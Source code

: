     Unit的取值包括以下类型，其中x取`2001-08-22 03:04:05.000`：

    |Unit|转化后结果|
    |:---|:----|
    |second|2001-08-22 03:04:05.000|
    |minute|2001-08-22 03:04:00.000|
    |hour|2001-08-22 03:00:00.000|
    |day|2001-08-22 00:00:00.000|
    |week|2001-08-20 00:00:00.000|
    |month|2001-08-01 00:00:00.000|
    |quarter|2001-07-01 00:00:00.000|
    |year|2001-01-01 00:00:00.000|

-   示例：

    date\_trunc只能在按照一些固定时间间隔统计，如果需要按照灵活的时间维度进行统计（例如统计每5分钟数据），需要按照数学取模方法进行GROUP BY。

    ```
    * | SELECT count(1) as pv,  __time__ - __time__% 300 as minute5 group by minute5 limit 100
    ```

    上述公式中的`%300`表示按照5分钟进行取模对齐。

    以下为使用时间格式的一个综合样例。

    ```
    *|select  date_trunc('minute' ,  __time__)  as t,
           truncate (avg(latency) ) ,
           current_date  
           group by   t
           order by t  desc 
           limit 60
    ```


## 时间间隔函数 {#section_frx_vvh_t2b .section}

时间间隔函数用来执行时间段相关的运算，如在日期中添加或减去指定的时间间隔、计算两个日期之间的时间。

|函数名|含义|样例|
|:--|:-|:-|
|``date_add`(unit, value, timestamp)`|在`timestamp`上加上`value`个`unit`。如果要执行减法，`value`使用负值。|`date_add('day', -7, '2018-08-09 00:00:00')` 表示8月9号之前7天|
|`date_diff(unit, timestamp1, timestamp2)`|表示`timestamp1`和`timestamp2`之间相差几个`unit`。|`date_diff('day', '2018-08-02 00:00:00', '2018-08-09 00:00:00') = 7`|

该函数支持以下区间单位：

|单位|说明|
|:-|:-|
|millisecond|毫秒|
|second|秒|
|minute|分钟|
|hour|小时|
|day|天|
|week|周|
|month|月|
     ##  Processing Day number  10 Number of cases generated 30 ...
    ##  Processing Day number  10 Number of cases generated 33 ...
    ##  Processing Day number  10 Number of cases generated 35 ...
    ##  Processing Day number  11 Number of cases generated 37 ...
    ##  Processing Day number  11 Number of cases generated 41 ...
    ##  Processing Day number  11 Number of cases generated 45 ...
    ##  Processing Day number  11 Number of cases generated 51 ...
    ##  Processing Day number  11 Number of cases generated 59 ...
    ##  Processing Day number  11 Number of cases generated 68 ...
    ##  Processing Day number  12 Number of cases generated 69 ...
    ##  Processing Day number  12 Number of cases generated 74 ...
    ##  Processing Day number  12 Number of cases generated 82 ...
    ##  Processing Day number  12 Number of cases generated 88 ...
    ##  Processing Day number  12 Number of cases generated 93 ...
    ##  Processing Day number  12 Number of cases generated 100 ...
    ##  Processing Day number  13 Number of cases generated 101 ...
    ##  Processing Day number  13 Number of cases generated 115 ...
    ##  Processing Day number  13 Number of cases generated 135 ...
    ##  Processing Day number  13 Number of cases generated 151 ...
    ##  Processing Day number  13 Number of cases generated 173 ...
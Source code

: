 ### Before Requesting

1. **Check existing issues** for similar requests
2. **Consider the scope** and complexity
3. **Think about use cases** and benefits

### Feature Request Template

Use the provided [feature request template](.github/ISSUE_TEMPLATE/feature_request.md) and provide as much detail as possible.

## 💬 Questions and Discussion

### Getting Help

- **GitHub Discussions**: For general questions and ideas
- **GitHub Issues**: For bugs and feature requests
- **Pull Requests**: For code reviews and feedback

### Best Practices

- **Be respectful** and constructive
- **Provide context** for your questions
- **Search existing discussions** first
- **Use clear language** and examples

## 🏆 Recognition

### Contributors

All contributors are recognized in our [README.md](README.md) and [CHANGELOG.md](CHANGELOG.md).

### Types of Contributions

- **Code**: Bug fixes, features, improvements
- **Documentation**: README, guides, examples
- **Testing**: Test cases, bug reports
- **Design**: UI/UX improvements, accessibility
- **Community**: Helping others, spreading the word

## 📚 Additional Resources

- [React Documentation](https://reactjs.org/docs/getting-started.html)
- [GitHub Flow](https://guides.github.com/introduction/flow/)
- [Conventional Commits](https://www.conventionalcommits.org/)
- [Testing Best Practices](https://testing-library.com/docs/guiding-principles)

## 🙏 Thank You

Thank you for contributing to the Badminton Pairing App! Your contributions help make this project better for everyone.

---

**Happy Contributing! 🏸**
════════════════════
- _TRY IT_
Reproduce word for word the material above, starting with the line that has "generated 37 ..." and stopping after the line that has "generated 74 ...".

- _OUTPUT FOR THIS TASK_
    ##  Processing Day number  11 Number of cases generated 37 ...
    ##  Processing Day number  11 Number of cases generated 41 ...
    ##  Processing Day number  11 Number of cases generated 45 ...
    ##  Processing Day number  11 Number of cases generated 51 ...
    ##  Processing Day number  11 Number of cases generated 59 ...
    ##  Processing Day number  11 Number of cases generated 68 ...
    ##  Processing Day number  12 Number of cases generated 69 ...
    ##  Processing Day number  12 Number of cases generated 74 ...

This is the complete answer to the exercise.